Your task |
The response must be a precise copy of the records that follow.

Material for this task |
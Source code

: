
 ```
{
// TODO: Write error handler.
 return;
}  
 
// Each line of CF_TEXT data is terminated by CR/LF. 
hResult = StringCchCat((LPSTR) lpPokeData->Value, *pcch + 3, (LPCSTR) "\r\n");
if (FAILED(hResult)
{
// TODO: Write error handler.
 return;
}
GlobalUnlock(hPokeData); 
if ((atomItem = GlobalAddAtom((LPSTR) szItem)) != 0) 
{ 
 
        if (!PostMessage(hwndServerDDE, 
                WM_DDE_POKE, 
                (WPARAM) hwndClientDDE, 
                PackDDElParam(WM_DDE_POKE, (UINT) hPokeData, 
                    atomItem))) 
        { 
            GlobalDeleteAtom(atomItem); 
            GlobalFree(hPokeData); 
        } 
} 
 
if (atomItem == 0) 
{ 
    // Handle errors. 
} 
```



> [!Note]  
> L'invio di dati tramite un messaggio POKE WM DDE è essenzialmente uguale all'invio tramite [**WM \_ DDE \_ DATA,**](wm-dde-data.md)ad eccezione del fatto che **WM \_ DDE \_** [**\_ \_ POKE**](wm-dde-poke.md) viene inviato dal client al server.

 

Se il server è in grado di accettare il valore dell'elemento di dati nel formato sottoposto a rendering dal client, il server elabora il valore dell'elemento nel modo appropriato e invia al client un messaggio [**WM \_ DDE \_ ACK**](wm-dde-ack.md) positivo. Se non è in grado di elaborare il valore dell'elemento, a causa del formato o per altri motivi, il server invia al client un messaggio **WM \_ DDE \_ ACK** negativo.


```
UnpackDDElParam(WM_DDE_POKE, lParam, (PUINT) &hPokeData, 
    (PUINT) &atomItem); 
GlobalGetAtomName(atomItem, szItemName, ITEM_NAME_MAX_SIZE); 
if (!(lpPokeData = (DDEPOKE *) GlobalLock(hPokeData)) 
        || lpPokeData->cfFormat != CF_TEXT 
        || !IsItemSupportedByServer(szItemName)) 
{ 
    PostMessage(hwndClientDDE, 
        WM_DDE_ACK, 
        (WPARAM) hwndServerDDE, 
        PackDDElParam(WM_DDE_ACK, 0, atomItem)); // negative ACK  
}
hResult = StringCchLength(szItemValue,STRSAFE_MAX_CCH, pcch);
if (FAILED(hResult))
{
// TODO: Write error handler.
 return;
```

Output for this exercise |
Source code

:
 ```
{
// TODO: Write error handler.
 return;
}  
 
// Each line of CF_TEXT data is terminated by CR/LF. 
hResult = StringCchCat((LPSTR) lpPokeData->Value, *pcch + 3, (LPCSTR) "\r\n");
if (FAILED(hResult)
{
// TODO: Write error handler.
 return;
}
GlobalUnlock(hPokeData); 
if ((atomItem = GlobalAddAtom((LPSTR) szItem)) != 0) 
{ 
 
        if (!PostMessage(hwndServerDDE, 
                WM_DDE_POKE, 
                (WPARAM) hwndClientDDE, 
                PackDDElParam(WM_DDE_POKE, (UINT) hPokeData, 
                    atomItem))) 
        { 
            GlobalDeleteAtom(atomItem); 
            GlobalFree(hPokeData); 
        } 
} 
 
if (atomItem == 0) 
{ 
    // Handle errors. 
} 
```



> [!Note]  
> L'invio di dati tramite un messaggio POKE WM DDE è essenzialmente uguale all'invio tramite [**WM \_ DDE \_ DATA,**](wm-dde-data.md)ad eccezione del fatto che **WM \_ DDE \_** [**\_ \_ POKE**](wm-dde-poke.md) viene inviato dal client al server.

 

Se il server è in grado di accettare il valore dell'elemento di dati nel formato sottoposto a rendering dal client, il server elabora il valore dell'elemento nel modo appropriato e invia al client un messaggio [**WM \_ DDE \_ ACK**](wm-dde-ack.md) positivo. Se non è in grado di elaborare il valore dell'elemento, a causa del formato o per altri motivi, il server invia al client un messaggio **WM \_ DDE \_ ACK** negativo.


```
UnpackDDElParam(WM_DDE_POKE, lParam, (PUINT) &hPokeData, 
    (PUINT) &atomItem); 
GlobalGetAtomName(atomItem, szItemName, ITEM_NAME_MAX_SIZE); 
if (!(lpPokeData = (DDEPOKE *) GlobalLock(hPokeData)) 
        || lpPokeData->cfFormat != CF_TEXT 
        || !IsItemSupportedByServer(szItemName)) 
{ 
    PostMessage(hwndClientDDE, 
        WM_DDE_ACK, 
        (WPARAM) hwndServerDDE, 
        PackDDElParam(WM_DDE_ACK, 0, atomItem)); // negative ACK  
}
hResult = StringCchLength(szItemValue,STRSAFE_MAX_CCH, pcch);
if (FAILED(hResult))
{
// TODO: Write error handler.
 return;
```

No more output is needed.